You looked down to find your own hands
braiding wet corn silk,
unexpectedly. My shoe slipped off
and I watched as you picked it up
from the ground.


Tripping into an echo of the backyard well
where I met you, reflected
on the water’s surface with tree
branches like damaged veins.
We could not recognize
each other’s faces in the wood pile
and stacks of old newspapers then.


I loved you on the front lawn,
looking up the road, eyelashes quiet
against the sun.

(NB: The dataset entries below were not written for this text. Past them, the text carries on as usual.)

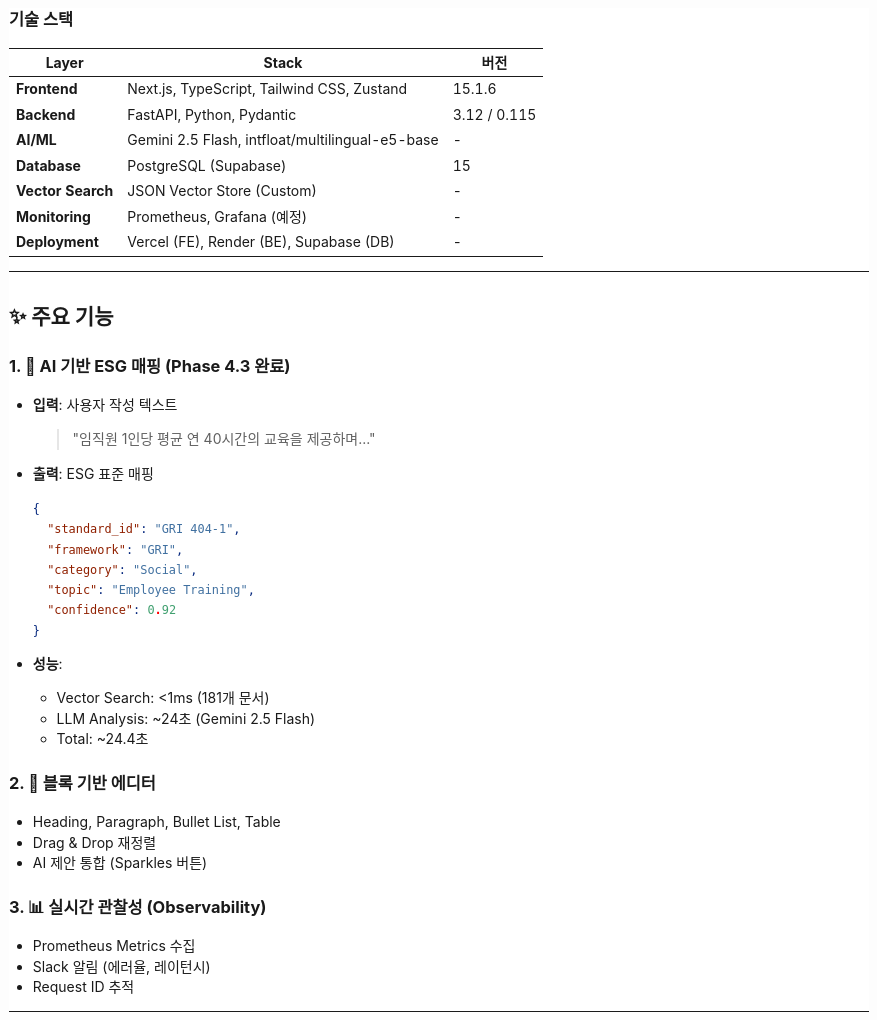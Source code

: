 ### 기술 스택

| Layer | Stack | 버전 |
|-------|-------|------|
| **Frontend** | Next.js, TypeScript, Tailwind CSS, Zustand | 15.1.6 |
| **Backend** | FastAPI, Python, Pydantic | 3.12 / 0.115 |
| **AI/ML** | Gemini 2.5 Flash, intfloat/multilingual-e5-base | - |
| **Database** | PostgreSQL (Supabase) | 15 |
| **Vector Search** | JSON Vector Store (Custom) | - |
| **Monitoring** | Prometheus, Grafana (예정) | - |
| **Deployment** | Vercel (FE), Render (BE), Supabase (DB) | - |

---

## ✨ 주요 기능

### 1. 🤖 AI 기반 ESG 매핑 (Phase 4.3 완료)

- **입력**: 사용자 작성 텍스트  
  > "임직원 1인당 평균 연 40시간의 교육을 제공하며..."

- **출력**: ESG 표준 매핑  
  ```json
  {
    "standard_id": "GRI 404-1",
    "framework": "GRI",
    "category": "Social",
    "topic": "Employee Training",
    "confidence": 0.92
  }
  ```

- **성능**:  
  - Vector Search: <1ms (181개 문서)
  - LLM Analysis: ~24초 (Gemini 2.5 Flash)
  - Total: ~24.4초

### 2. 📝 블록 기반 에디터

- Heading, Paragraph, Bullet List, Table
- Drag & Drop 재정렬
- AI 제안 통합 (Sparkles 버튼)

### 3. 📊 실시간 관찰성 (Observability)

- Prometheus Metrics 수집
- Slack 알림 (에러율, 레이턴시)
- Request ID 추적

---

Our backbones
wedged between two fence posts.
I locked the gate, you sharpened the ax.


* * *


Happy Birthday

Sorry I forgot to bring the cake
I made, five-layer hummingbird

with no frosting—your favorite
since the days you collected
insects and pinned their wings

onto a series of corkboards.
I’m coming to see you
in my dress made of silk
that feels like doll hair, but

I wonder what it means
when you have two different
shoes on in a dream, as I did

last night in my own.
When I come, we’ll bring the glass
chessboard out and wonder
which piece will be the first

to crack, our spilled milk rims scarring
the grain of the table, as grey light

from the TV makes our faces soft
as ghosts on alkaline diets.

The wind drooping through the curtains
will be a bowed lip, sweet and agonizing,

hiding serrated teeth that bite
into our throats craning stiffly
over the stuffed leg of lamb.

Dear M—,
I do believe dying is just like
picking out the right tie.
You’ll know when you see it.



Maria Dikcis (MAPH ’13) was born and raised in the Chicago area. After MAPH, she hopes to enter a PhD program where she can focus her studies on modern and contemporary poetry and poetics. Outside of the academy, her main interests include drinking exotic teas, taking winding strolls with friends, and unearthing as many food establishments in Chicago as she can.